Exactly the lines from the one that holds "6的召回率为0.977444" to the end of the data below: retype these and nothing else.
....
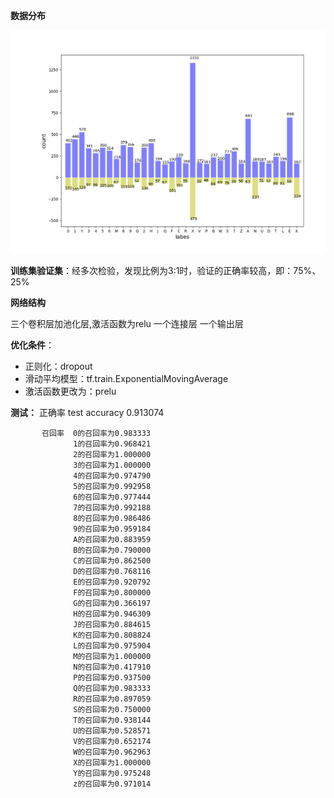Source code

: **数据分布**

![image](Figure_1.png)

**训练集验证集**：经多次检验，发现比例为3:1时，验证的正确率较高，即：75%、25%

**网络结构**

三个卷积层加池化层,激活函数为relu 一个连接层 一个输出层 

   **优化条件**：
   * 正则化：dropout
   * 滑动平均模型：tf.train.ExponentialMovingAverage
   * 激活函数更改为：prelu

**测试：**  正确率  test accuracy 0.913074

           召回率  0的召回率为0.983333  
                  1的召回率为0.968421  
                  2的召回率为1.000000  
                  3的召回率为1.000000  
                  4的召回率为0.974790  
                  5的召回率为0.992958  
                  6的召回率为0.977444  
                  7的召回率为0.992188  
                  8的召回率为0.986486  
                  9的召回率为0.959184  
                  A的召回率为0.883959  
                  B的召回率为0.790000  
                  C的召回率为0.862500  
                  D的召回率为0.768116  
                  E的召回率为0.920792  
                  F的召回率为0.800000  
                  G的召回率为0.366197  
                  H的召回率为0.946309  
                  J的召回率为0.884615  
                  K的召回率为0.808824  
                  L的召回率为0.975904  
                  M的召回率为1.000000  
                  N的召回率为0.417910  
                  P的召回率为0.937500  
                  Q的召回率为0.983333  
                  R的召回率为0.897059  
                  S的召回率为0.750000  
                  T的召回率为0.938144  
                  U的召回率为0.528571  
                  V的召回率为0.652174  
                  W的召回率为0.962963  
                  X的召回率为1.000000  
                  Y的召回率为0.975248  
                  z的召回率为0.971014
....
#### Response
                  6的召回率为0.977444  
                  7的召回率为0.992188  
                  8的召回率为0.986486  
                  9的召回率为0.959184  
                  A的召回率为0.883959  
                  B的召回率为0.790000  
                  C的召回率为0.862500  
                  D的召回率为0.768116  
                  E的召回率为0.920792  
                  F的召回率为0.800000  
                  G的召回率为0.366197  
                  H的召回率为0.946309  
                  J的召回率为0.884615  
                  K的召回率为0.808824  
                  L的召回率为0.975904  
                  M的召回率为1.000000  
                  N的召回率为0.417910  
                  P的召回率为0.937500  
                  Q的召回率为0.983333  
                  R的召回率为0.897059  
                  S的召回率为0.750000  
                  T的召回率为0.938144  
                  U的召回率为0.528571  
                  V的召回率为0.652174  
                  W的召回率为0.962963  
                  X的召回率为1.000000  
                  Y的召回率为0.975248  
                  z的召回率为0.971014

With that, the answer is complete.